20 Figure 10. CFB Scrubber Process Flow schematic, Dry Flow Station As presented in Figure 10, the absorber vessel is a self cleaning CFB upflow reactor wherein all reactants are introduced at the bottom of the vessel along with a large portion of particulate solids collected from a downstream fabric filter. SO 2 and SO 3 enter with the boiler flue gas, and the hydrated lime reagent is then introduced to the absorber above the entry point of the flue gas. The turbulator absorber wall surfaces provide high mixing and pollutant capture efficiency as reactants move to the top of the absorber. The gas is cooled by evaporation of a spray of low quality water injected into the absorber. The ratio of hydrated lime, recycled particulate, and, if necessary, fly ash solids to spray water is approximately 20:1 translating into extremely high surface area for conversion of SO 2 and SO 3 to calcium sulfate and calcium sulfite.
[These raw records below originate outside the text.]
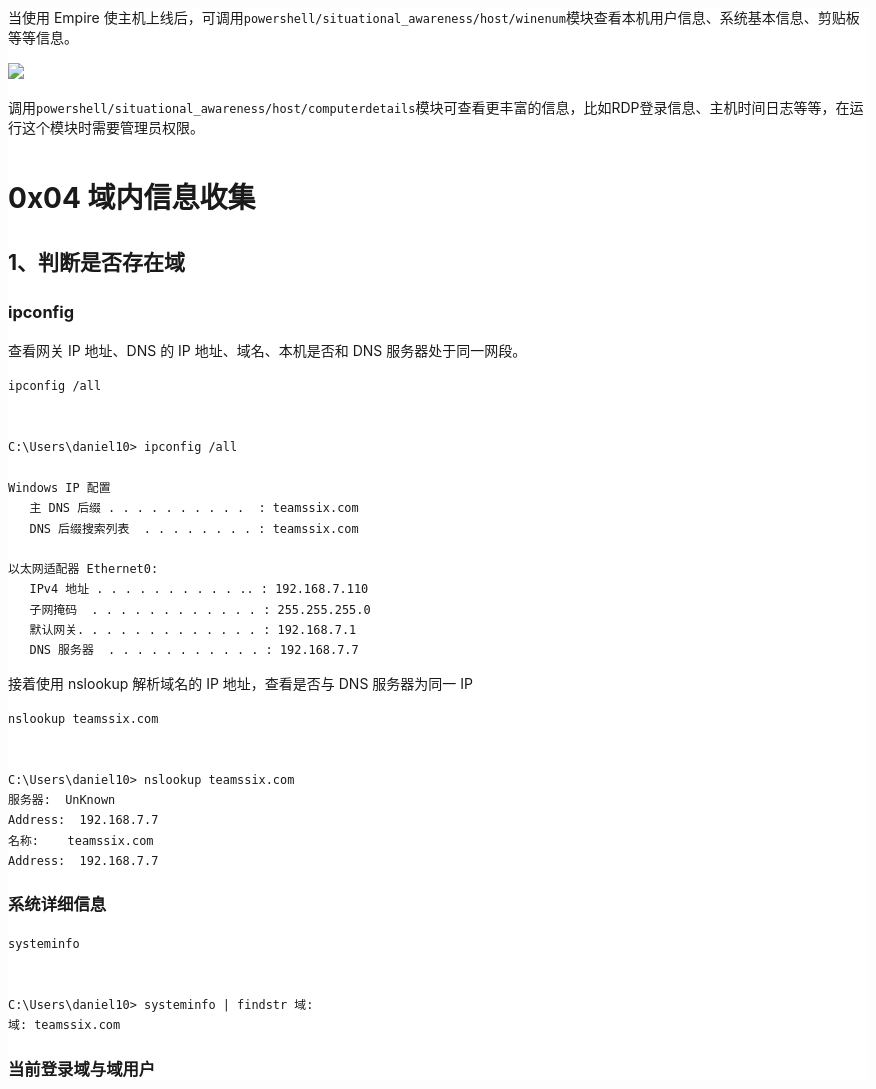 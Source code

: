当使用 Empire
使主机上线后，可调用`powershell/situational_awareness/host/winenum`模块查看本机用户信息、系统基本信息、剪贴板等等信息。

![](http://hk-proxy.gitwarp.com/https://raw.githubusercontent.com/tuchuang9/tc1/refs/heads/main/public/20211027204324.png)

调用`powershell/situational_awareness/host/computerdetails`模块可查看更丰富的信息，比如RDP登录信息、主机时间日志等等，在运行这个模块时需要管理员权限。

# 0x04 域内信息收集

## 1、判断是否存在域

### ipconfig

查看网关 IP 地址、DNS 的 IP 地址、域名、本机是否和 DNS 服务器处于同一网段。

    
    
    ipconfig /all
    
    
    C:\Users\daniel10> ipconfig /all  
      
    Windows IP 配置  
       主 DNS 后缀 . . . . . . . . . .  : teamssix.com  
       DNS 后缀搜索列表  . . . . . . . . : teamssix.com  
      
    以太网适配器 Ethernet0:  
       IPv4 地址 . . . . . . . . . . .. : 192.168.7.110  
       子网掩码  . . . . . . . . . . . . : 255.255.255.0  
       默认网关. . . . . . . . . . . . . : 192.168.7.1  
       DNS 服务器  . . . . . . . . . . . : 192.168.7.7

接着使用 nslookup 解析域名的 IP 地址，查看是否与 DNS 服务器为同一 IP

    
    
    nslookup teamssix.com
    
    
    C:\Users\daniel10> nslookup teamssix.com  
    服务器:  UnKnown  
    Address:  192.168.7.7  
    名称:    teamssix.com  
    Address:  192.168.7.7

### 系统详细信息

    
    
    systeminfo
    
    
    C:\Users\daniel10> systeminfo | findstr 域:  
    域: teamssix.com

### 当前登录域与域用户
The process does not require peripheral equipment such as rotary atomizers, spray spargers, or mist eliminators utilized in conventional dry or wet scrubbers. From the fabric filter clean flue gas is directed to the stack with almost no emissions left. Commercial operation of the FWGW Dry CFB began in June The first operation experiences of Basin Dry Fork station project have been excellent. The technology is able to meet the strict emission requirements and even more.

21 Summary Over the past 35 years, circulating fluidized bed (CFB) boiler technology has evolved from industrial boiler technology used to burn difficult fuels to utility size, latest reference being Samcheok 4 x 550 MW e project. Established benefits include fuel flexibility and multi-fuel firing in addition to low SO 2, and NO x emissions without secondary flue gas clean-up systems. When Russian solid fuels are considered, CFB boilers are ideal for several solid fuels, such as bituminous- and anthracite coals, lignite, petroleum coke, peat and biomass. The fuel flexibility and fuel switching, as well as co-firing capability give significant economic advantage, allowing to choose/use the most cost effective fuel at any time, firing lower cost local fuels instead of high quality fuels with far transportation. Basin CFB scrubber entered commercial operation 2011, featuring best available dry flue gas scrubbing technology (BAT) for the first time worldwide in single unit size over 500 MW e for a coal fired boiler plant. First operation experiences of Basin Dry Fork station project have been excellent.